The Chandler Highway Bridge crosses the Yarra River and connects Alphington and Kew. It was completed in November 1890 as part of the Outer Circle Railway Line. Opening in March 1891, this steam-era suburban railway line of 16.6 kms ran from Fairfield to East Camberwell and then south along the current Alamein line to Oakleigh. By 1893 sections of the railway had closed down, including the Fairfield Park (later Fairfield) to Riversdale Line which incorporated the Chandler Highway Bridge. By 1897 the entire Outer Circle Railway Line was out of service. The project attracted much public controversy for government mismanagement and overspending, and was widely seen as a failure with much of the infrastructure becoming redundant. The Chandler Highway Bridge remained open to pedestrian traffic until 1930 when the railway line from the Bridge to Princess Street was dismantled. Chandler Highway Bridge was converted to accommodate vehicular traffic in 1930 and became part of the road known as the Chandler Highway. It remains in use for vehicular traffic and forms part of one of Melbourne's major arterial roads.

Description Summary

The Chandler Highway Bridge is 137 metres in length with two through-type, wrought iron lattice-truss girders over four spans of about 35 metres each. This is supported on red brick piers with moulded bluestone cappings. Three of the four spans are over a wide floodway either side of the river channel. The girders are diagonally braced with original wrought iron lattice balustrading. The bridge has a cantilevered walkway along the west side.

This site is part of the traditional land of the Wurundjeri people.

How is it significant?

The Chandler Highway Bridge is of historical significance to the State of Victoria. It satisfies the following criterion for inclusion in the Victorian Heritage Register:

Criterion A

Importance to the course, or pattern, of Victoria's cultural history.

Criterion B

Possession of uncommon, rare or endangered aspects of Victoria's cultural history.

Why is it significant?

Completed in 1890 the Chandler Highway Bridge is of historical significance as the most substantial extant engineering remnant of the Outer Circle Railway Line, the most ambitious suburban line developed by the Victorian Government in the nineteenth century. The Outer Circle Railway Line was authorised during the building boom of the 1880s when Victoria's program of railway construction was at its height, and is associated with the rapid growth of Melbourne and its suburbs at this time.
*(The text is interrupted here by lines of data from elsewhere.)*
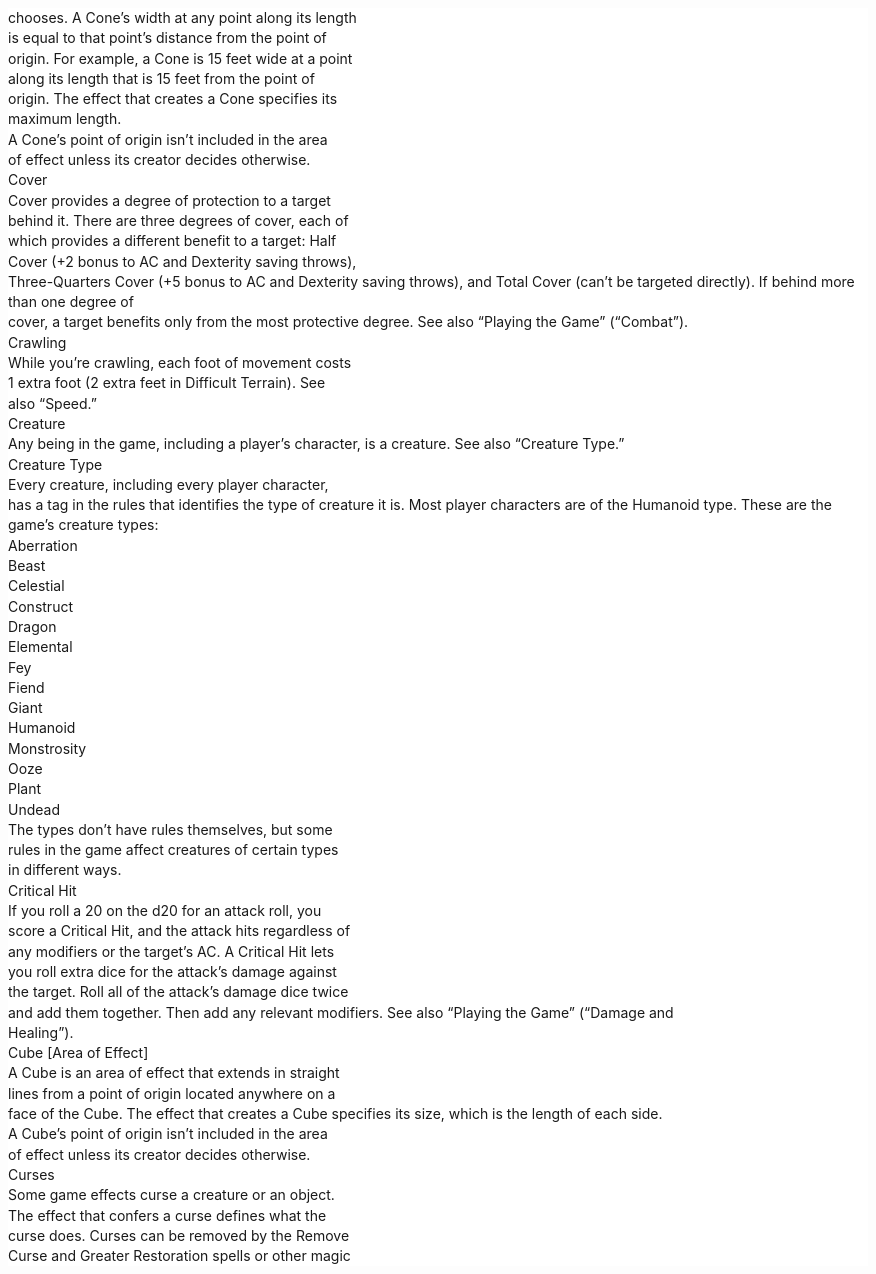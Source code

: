 chooses. A Cone’s width at any point along its length  
is equal to that point’s distance from the point of  
origin. For example, a Cone is 15 feet wide at a point  
along its length that is 15 feet from the point of  
origin. The effect that creates a Cone specifies its  
maximum length.  
A Cone’s point of origin isn’t included in the area  
of effect unless its creator decides otherwise.  
Cover  
Cover provides a degree of protection to a target  
behind it. There are three degrees of cover, each of  
which provides a different benefit to a target: Half  
Cover (+2 bonus to AC and Dexterity saving throws),  
Three-Quarters Cover (+5 bonus to AC and Dexterity saving throws), and Total Cover (can’t be targeted directly). If behind more than one degree of  
cover, a target benefits only from the most protective degree. See also “Playing the Game” (“Combat”).  
Crawling  
While you’re crawling, each foot of movement costs  
1 extra foot (2 extra feet in Difficult Terrain). See  
also “Speed.”  
Creature  
Any being in the game, including a player’s character, is a creature. See also “Creature Type.”  
Creature Type  
Every creature, including every player character,  
has a tag in the rules that identifies the type of creature it is. Most player characters are of the Humanoid type. These are the game’s creature types:  
Aberration  
Beast  
Celestial  
Construct  
Dragon  
Elemental  
Fey  
Fiend  
Giant  
Humanoid  
Monstrosity  
Ooze  
Plant  
Undead  
The types don’t have rules themselves, but some  
rules in the game affect creatures of certain types  
in different ways.  
Critical Hit  
If you roll a 20 on the d20 for an attack roll, you  
score a Critical Hit, and the attack hits regardless of  
any modifiers or the target’s AC. A Critical Hit lets  
you roll extra dice for the attack’s damage against  
the target. Roll all of the attack’s damage dice twice  
and add them together. Then add any relevant modifiers. See also “Playing the Game” (“Damage and  
Healing”).  
Cube [Area of Effect]  
A Cube is an area of effect that extends in straight  
lines from a point of origin located anywhere on a  
face of the Cube. The effect that creates a Cube specifies its size, which is the length of each side.  
A Cube’s point of origin isn’t included in the area  
of effect unless its creator decides otherwise.  
Curses  
Some game effects curse a creature or an object.  
The effect that confers a curse defines what the  
curse does. Curses can be removed by the Remove  
Curse and Greater Restoration spells or other magic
The Chandler Highway Bridge was only in use as a rail bridge between 1891 and 1893, and became a symbol of the failure of the Outer Circle Railway Line, which ceased in 1897 due to government mismanagement and the effects of the 1890s economic depression. The Chandler Highway Bridge was a well-known folly in Melbourne for thirty-seven years, and was converted and brought back into use as a road bridge in 1930. Its adaptive reuse demonstrates the re-conceptualisation of Melbourne's arterial road network in the city's first strategic plan of 1929. [Criterion A]

The Chandler Highway Bridge is a lattice truss bridge, a type which is uncommon in Victoria. Apart from some railway footbridges, the lattice truss bridge form is only represented in Victoria by three earlier bridge trusses imported from Britain (the Hawthorn Bridge (1861) (VHR H0050), Mia Mia/Redesdale Bridge (1868) (VHR H1419), and the Bell Street Bridge, Coburg (1880). The particular design of the Chandler Highway Bridge represents a transitional stage between these earlier lattice truss bridges and the more mathematically derived open web trusses at the turn of the twentieth century. The Chandler Highway Bridge is an outstanding and pivotal example of the lattice truss bridge form. [Criterion B]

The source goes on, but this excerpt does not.